*** Data extract Section Begins ***
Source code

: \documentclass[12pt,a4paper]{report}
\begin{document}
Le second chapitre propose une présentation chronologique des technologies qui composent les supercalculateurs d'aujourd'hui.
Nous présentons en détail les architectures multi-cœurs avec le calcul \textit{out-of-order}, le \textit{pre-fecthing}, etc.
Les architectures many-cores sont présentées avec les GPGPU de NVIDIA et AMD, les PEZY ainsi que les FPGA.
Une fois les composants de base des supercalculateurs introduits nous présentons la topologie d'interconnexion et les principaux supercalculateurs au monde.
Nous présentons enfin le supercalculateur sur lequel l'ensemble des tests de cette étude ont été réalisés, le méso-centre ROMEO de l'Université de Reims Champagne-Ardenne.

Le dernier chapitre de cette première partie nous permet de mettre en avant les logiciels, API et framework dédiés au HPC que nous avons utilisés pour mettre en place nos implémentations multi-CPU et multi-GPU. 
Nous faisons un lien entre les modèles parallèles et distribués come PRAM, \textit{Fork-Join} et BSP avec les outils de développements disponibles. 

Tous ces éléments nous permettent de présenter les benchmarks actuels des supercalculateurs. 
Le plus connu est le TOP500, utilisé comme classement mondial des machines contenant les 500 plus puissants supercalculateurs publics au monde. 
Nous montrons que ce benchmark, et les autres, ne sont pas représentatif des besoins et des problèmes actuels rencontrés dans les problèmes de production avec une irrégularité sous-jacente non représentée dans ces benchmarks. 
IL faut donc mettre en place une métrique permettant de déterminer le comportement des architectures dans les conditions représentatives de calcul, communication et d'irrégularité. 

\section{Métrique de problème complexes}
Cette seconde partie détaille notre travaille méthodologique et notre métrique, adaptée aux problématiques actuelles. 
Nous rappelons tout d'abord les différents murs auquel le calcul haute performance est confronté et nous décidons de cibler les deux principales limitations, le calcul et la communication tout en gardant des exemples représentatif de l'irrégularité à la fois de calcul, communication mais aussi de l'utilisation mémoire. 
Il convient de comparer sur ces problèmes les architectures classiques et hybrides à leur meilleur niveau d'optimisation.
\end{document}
*** Data extract Section Ends ***
* **Exercise details**: All of the data is to be transcribed exactly as written.

* **Problem solution**:
Source code

: \documentclass[12pt,a4paper]{report}
\begin{document}
Le second chapitre propose une présentation chronologique des technologies qui composent les supercalculateurs d'aujourd'hui.
Nous présentons en détail les architectures multi-cœurs avec le calcul \textit{out-of-order}, le \textit{pre-fecthing}, etc.
Les architectures many-cores sont présentées avec les GPGPU de NVIDIA et AMD, les PEZY ainsi que les FPGA.
Une fois les composants de base des supercalculateurs introduits nous présentons la topologie d'interconnexion et les principaux supercalculateurs au monde.
Nous présentons enfin le supercalculateur sur lequel l'ensemble des tests de cette étude ont été réalisés, le méso-centre ROMEO de l'Université de Reims Champagne-Ardenne.

Le dernier chapitre de cette première partie nous permet de mettre en avant les logiciels, API et framework dédiés au HPC que nous avons utilisés pour mettre en place nos implémentations multi-CPU et multi-GPU. 
Nous faisons un lien entre les modèles parallèles et distribués come PRAM, \textit{Fork-Join} et BSP avec les outils de développements disponibles. 

Tous ces éléments nous permettent de présenter les benchmarks actuels des supercalculateurs. 
Le plus connu est le TOP500, utilisé comme classement mondial des machines contenant les 500 plus puissants supercalculateurs publics au monde. 
Nous montrons que ce benchmark, et les autres, ne sont pas représentatif des besoins et des problèmes actuels rencontrés dans les problèmes de production avec une irrégularité sous-jacente non représentée dans ces benchmarks. 
IL faut donc mettre en place une métrique permettant de déterminer le comportement des architectures dans les conditions représentatives de calcul, communication et d'irrégularité. 

\section{Métrique de problème complexes}
Cette seconde partie détaille notre travaille méthodologique et notre métrique, adaptée aux problématiques actuelles. 
Nous rappelons tout d'abord les différents murs auquel le calcul haute performance est confronté et nous décidons de cibler les deux principales limitations, le calcul et la communication tout en gardant des exemples représentatif de l'irrégularité à la fois de calcul, communication mais aussi de l'utilisation mémoire. 
Il convient de comparer sur ces problèmes les architectures classiques et hybrides à leur meilleur niveau d'optimisation.
\end{document}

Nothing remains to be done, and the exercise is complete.